By Brenna Hughes Neghaiwi
ZURICH (Reuters) – Credit Suisse Group AG posted a 75% rise in first-quarter net profit on Thursday, even as it cautioned the global coronavirus pandemic could impact performance in coming quarters.
“The scale of the adverse economic impact of the COVID-19 crisis is still difficult to assess and we would caution that we may also see further reserve build and impairments in the coming quarters,” the Swiss bank said in a statement, adding the bank believed it could nonetheless maintain a “resilient” financial performance.

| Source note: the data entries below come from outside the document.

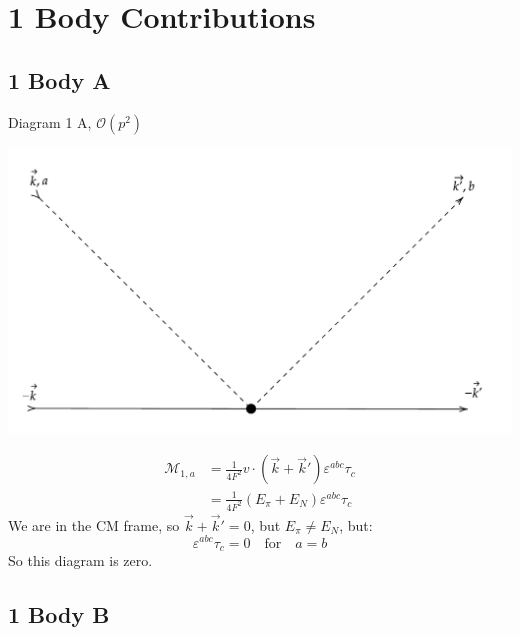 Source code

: \documentclass[11pt]{article}
\newcommand\mo{\mathcal{O}}
\newcommand\mm{\mathcal{M}}
\begin{document}
\section{1 Body Contributions}
\subsection{1 Body A}
Diagram 1 A, $\mo(p^2)$
\begin{center}
    \includegraphics[scale=0.65]{1a.pdf}
\end{center}
\begin{align}
    \mm_{1,a}&= \frac{1}{4 F^2} v \cdot \left( \vec{k} +\vec{k}' \right) \varepsilon^{abc} \tau_c\\
             &= \frac{1}{4 F^2} (E_\pi+E_N)\varepsilon^{abc} \tau_c
\end{align}
We are in the CM frame, so $\vec{k}+\vec{k}'=0$, but $E_\pi\neq E_N$, but:
\begin{equation}
    \varepsilon^{abc} \tau_c= 0 \quad \text{for}\quad a=b   
\end{equation}
So this diagram is zero.
\newpage
\subsection{1 Body B}
\end{document}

Credit Suisse saw net profit rise to 1.314 billion Swiss francs ($1.35 billion), helped by a negative tax rate and one-off gains, and as a boost to trading revenue from volatile markets and “exceptionally high levels of client activity” in some areas helped cushion a rout in deal-making.
Fourteen analysts polled by the bank had on average expected to see net profit of 997 million francs for the quarter.
“Thanks to our strong capital and liquidity base, we are well positioned to support our clients, employees and societies in the coming quarters, during which we expect the COVID-19-related uncertainty to persist,” said Thomas Gottstein, presenting the bank’s results for the first time since taking over as chief executive from Tidjane Thiam in February.
Thiam quit after a scandal over spying on senior executives hit the bank’s reputation.
The first major European lender to report earnings since the coronavirus pandemic upended markets and brought businesses and economies to a halt, Credit Suisse said it had built up over one billion Swiss francs in reserves during the quarter to reflect the challenging economic environment and pressure on oil prices.
U.S. banks have already set aside billions of dollars to cover potential loan defaults due to the virus and other European lenders are expected to do likewise when they start reporting results over the next two weeks.
Credit Suisse, which generates the bulk of its profit from managing money for the rich, said its corporate lending business was starting to see some signs of stress.
Provisions for credit losses jumped to 568 million francs from 81 million francs in the first quarter of 2019, as each of the bank’s divisions – led by its investment banking unit- increased expectations for loan losses.
The bank’s capital ratio fell to 12.1% from 12.7% over the quarter, driven in part by companies drawing down from their credit facilities.
Its investment banking and capital markets division posted a 47% drop in revenue to 189 million francs as deal-making and IPOs ground to a standstill after a bumper start, though its global markets trading division benefited from a spike in trading volume.
Fixed income revenue was up 17% to $1.2 billion, helped by higher volume in macro and global credit products, though unrealised loss in leveraged finance offset some of the gains. Equities revenue was up 22% on the year.
International Wealth Management, its only standalone wealth division, meanwhile, benefited from higher levels of client activity, with revenue up 6% to 1.5 billion francs.
The bank’s assets under management fell by 0.1 trillion francs to 1.4 trillion francs, as a result of negative market moves.
The fall in managed assets is widely expected to hurt earnings in coming quarters, as the bank generates lower fees from managing fewer assets.
Prior to the bank’s first quarter results, analysts had on average expected full-year net income to fall by a quarter to 2.6 billion francs for the full year.